Model Integrated Computing-Based Software Design and Evolution

Among the most significant technological developments of the past 20 years are computer-based systems (CBSs), where functional, performance, and reliability requirements demand the tight integration of physical processes and information processing. Because complex component interactions exist in these systems, we must construct the software and its associated hardware such that they can evolve together. Model integrated computing (MIC) is an effective and efficient method for developing, maintaining, and evolving large-scale, domain-specific CBS applications. MIC is modelbased, allowing the synthesis of application programs from models created using customized, domain-specific, multi-aspect model integrated program synthesis (MIPS) environments. Integrated models explicitly represent dependencies and constraints among various design views. Because engineers can input design information at appropriate levels in the design hierarchy, and are freed from low-level implementation details, true end-user programmability is achieved. This paper discusses MIC technology and presents two large-scale MIC applications currently in use—the Saturn Site Production Flow (SSPF) system and the Integrated Test Information System (ITIS).

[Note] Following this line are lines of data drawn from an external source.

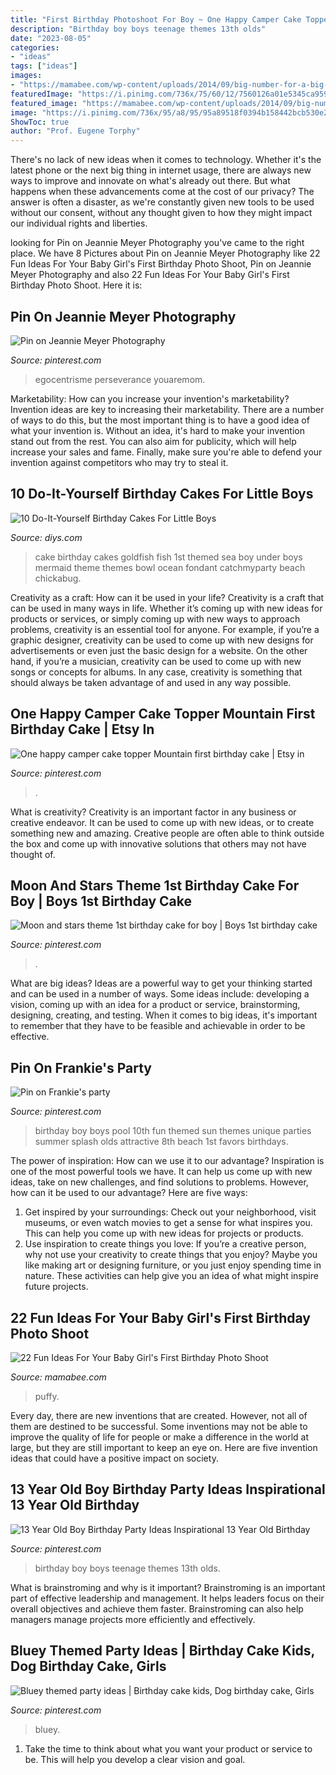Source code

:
 ```yaml
---
title: "First Birthday Photoshoot For Boy ~ One Happy Camper Cake Topper Mountain First Birthday Cake"
description: "Birthday boy boys teenage themes 13th olds"
date: "2023-08-05"
categories:
- "ideas"
tags: ["ideas"]
images:
- "https://mamabee.com/wp-content/uploads/2014/09/big-number-for-a-big-girl.jpg"
featuredImage: "https://i.pinimg.com/736x/75/60/12/7560126a01e5345ca95901763c5a588f.jpg"
featured_image: "https://mamabee.com/wp-content/uploads/2014/09/big-number-for-a-big-girl.jpg"
image: "https://i.pinimg.com/736x/95/a8/95/95a89518f0394b158442bcb530e22f2a.jpg"
ShowToc: true
author: "Prof. Eugene Torphy"
---
```



There's no lack of new ideas when it comes to technology. Whether it's the latest phone or the next big thing in internet usage, there are always new ways to improve and innovate on what's already out there. But what happens when these advancements come at the cost of our privacy? The answer is often a disaster, as we're constantly given new tools to be used without our consent, without any thought given to how they might impact our individual rights and liberties.

	

		
looking for Pin on Jeannie Meyer Photography you've came to the right place. We have 8 Pictures about Pin on Jeannie Meyer Photography like 22 Fun Ideas For Your Baby Girl&#039;s First Birthday Photo Shoot, Pin on Jeannie Meyer Photography and also 22 Fun Ideas For Your Baby Girl&#039;s First Birthday Photo Shoot. Here it is:
		
    
## Pin On Jeannie Meyer Photography

<img loading=lazy src="https://i.pinimg.com/736x/ba/b4/6c/bab46cde4f094a0e726d32444cf57aa4.jpg" onerror="this.onerror=null;this.src='https://tse1.mm.bing.net/th?id=OIP.HH1knhBaNrtgDwsMsEhq2wHaLH&amp;pid=15.1';" alt="Pin on Jeannie Meyer Photography">

_Source: pinterest.com_

>egocentrisme perseverance youaremom. 

	

Marketability: How can you increase your invention's marketability?
Invention ideas are key to increasing their marketability. There are a number of ways to do this, but the most important thing is to have a good idea of what your invention is. Without an idea, it's hard to make your invention stand out from the rest. You can also aim for publicity, which will help increase your sales and fame. Finally, make sure you're able to defend your invention against competitors who may try to steal it.

    
## 10 Do-It-Yourself Birthday Cakes For Little Boys

<img loading=lazy src="https://cdn.diys.com/wp-content/uploads/2015/06/Goldfish-Themes.jpg" onerror="this.onerror=null;this.src='https://tse4.mm.bing.net/th?id=OIP.1oSFwlmA2f7ug5ctscW2vwHaKz&amp;pid=15.1';" alt="10 Do-It-Yourself Birthday Cakes For Little Boys">

_Source: diys.com_

>cake birthday cakes goldfish fish 1st themed sea boy under boys mermaid theme themes bowl ocean fondant catchmyparty beach chickabug. 

	

Creativity as a craft: How can it be used in your life?
Creativity is a craft that can be used in many ways in life. Whether it’s coming up with new ideas for products or services, or simply coming up with new ways to approach problems, creativity is an essential tool for anyone. For example, if you’re a graphic designer, creativity can be used to come up with new designs for advertisements or even just the basic design for a website. On the other hand, if you’re a musician, creativity can be used to come up with new songs or concepts for albums. In any case, creativity is something that should always be taken advantage of and used in any way possible.

    
## One Happy Camper Cake Topper Mountain First Birthday Cake | Etsy In

<img loading=lazy src="https://i.pinimg.com/736x/93/16/83/931683c75010a9318e773e4d304e52d5.jpg" onerror="this.onerror=null;this.src='https://tse3.mm.bing.net/th?id=OIP.vzdLj7eTDKZbT2sparoGIgHaHa&amp;pid=15.1';" alt="One happy camper cake topper Mountain first birthday cake | Etsy in">

_Source: pinterest.com_

>. 

	

What is creativity?
Creativity is an important factor in any business or creative endeavor. It can be used to come up with new ideas, or to create something new and amazing. Creative people are often able to think outside the box and come up with innovative solutions that others may not have thought of.

    
## Moon And Stars Theme 1st Birthday Cake For Boy | Boys 1st Birthday Cake

<img loading=lazy src="https://i.pinimg.com/736x/6f/eb/17/6feb17adb11e1c19b43375b97fbefa05.jpg" onerror="this.onerror=null;this.src='https://tse4.mm.bing.net/th?id=OIP.IiTDBlw_LCkLaUNnaL5YdAHaKF&amp;pid=15.1';" alt="Moon and stars theme 1st birthday cake for boy | Boys 1st birthday cake">

_Source: pinterest.com_

>. 

	

What are big ideas?
Ideas are a powerful way to get your thinking started and can be used in a number of ways. Some ideas include: developing a vision, coming up with an idea for a product or service, brainstorming, designing, creating, and testing. When it comes to big ideas, it's important to remember that they have to be feasible and achievable in order to be effective.

    
## Pin On Frankie&#039;s Party

<img loading=lazy src="https://i.pinimg.com/736x/16/ef/da/16efdadb6ebc3fd8218f8b0977f1844d--splash-pad-birthday-party--year-old-boy-birthday-party.jpg" onerror="this.onerror=null;this.src='https://tse4.mm.bing.net/th?id=OIP.rpwJ1tNDkGc1n-MkjYP8kwHaJ3&amp;pid=15.1';" alt="Pin on Frankie&#039;s party">

_Source: pinterest.com_

>birthday boy boys pool 10th fun themed sun themes unique parties summer splash olds attractive 8th beach 1st favors birthdays. 

	

The power of inspiration: How can we use it to our advantage?
Inspiration is one of the most powerful tools we have. It can help us come up with new ideas, take on new challenges, and find solutions to problems. However, how can it be used to our advantage? Here are five ways: 
1) Get inspired by your surroundings: Check out your neighborhood, visit museums, or even watch movies to get a sense for what inspires you. This can help you come up with new ideas for projects or products. 
2) Use inspiration to create things you love: If you’re a creative person, why not use your creativity to create things that you enjoy? Maybe you like making art or designing furniture, or you just enjoy spending time in nature. These activities can help give you an idea of what might inspire future projects.

    
## 22 Fun Ideas For Your Baby Girl&#039;s First Birthday Photo Shoot

<img loading=lazy src="https://mamabee.com/wp-content/uploads/2014/09/big-number-for-a-big-girl.jpg" onerror="this.onerror=null;this.src='https://tse4.mm.bing.net/th?id=OIP.Oe6LhJlPcqSa2mMVG7NvVwHaLH&amp;pid=15.1';" alt="22 Fun Ideas For Your Baby Girl&#039;s First Birthday Photo Shoot">

_Source: mamabee.com_

>puffy. 

	

Every day, there are new inventions that are created. However, not all of them are destined to be successful. Some inventions may not be able to improve the quality of life for people or make a difference in the world at large, but they are still important to keep an eye on. Here are five invention ideas that could have a positive impact on society.

    
## 13 Year Old Boy Birthday Party Ideas Inspirational 13 Year Old Birthday

<img loading=lazy src="https://i.pinimg.com/736x/95/a8/95/95a89518f0394b158442bcb530e22f2a.jpg" onerror="this.onerror=null;this.src='https://tse1.mm.bing.net/th?id=OIP.gLaY9uOQMLFcrB4JzQLbWQHaO0&amp;pid=15.1';" alt="13 Year Old Boy Birthday Party Ideas Inspirational 13 Year Old Birthday">

_Source: pinterest.com_

>birthday boy boys teenage themes 13th olds. 

	

What is brainstroming and why is it important?
Brainstroming is an important part of effective leadership and management. It helps leaders focus on their overall objectives and achieve them faster. Brainstroming can also help managers manage projects more efficiently and effectively.

    
## Bluey Themed Party Ideas | Birthday Cake Kids, Dog Birthday Cake, Girls

<img loading=lazy src="https://i.pinimg.com/736x/75/60/12/7560126a01e5345ca95901763c5a588f.jpg" onerror="this.onerror=null;this.src='https://tse4.mm.bing.net/th?id=OIP.I8jlefR4V1MmXbgGY0sLCwHaJ3&amp;pid=15.1';" alt="Bluey themed party ideas | Birthday cake kids, Dog birthday cake, Girls">

_Source: pinterest.com_

>bluey. 

	

1. Take the time to think about what you want your product or service to be. This will help you develop a clear vision and goal.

The SSPF is a manufacturing execution system used by General Motors’ Saturn division to model, monitor, and analyze throughput characteristics of the plant. SSPF has been deployed in two Saturn plants and has helped Saturn to increase throughput in the Spring Hill, TN plant by nearly 10%. The ITIS, used to support Department of Defense aerospace testing at Arnold Engineering Development Center, integrates diverse sets of information from distributed, heterogeneous data sources into a seamless real-time, on-demand data system. The ITIS allows for rapid generation and customization of test information systems that track changing user requirements, allowing secure, uniform access to search metadata and retrieve test data from geographically distributed engineering teams. Using MIC technology, the system can respond to rapidly changing requirements for the interconnection of a wide variety of data sources and analyses.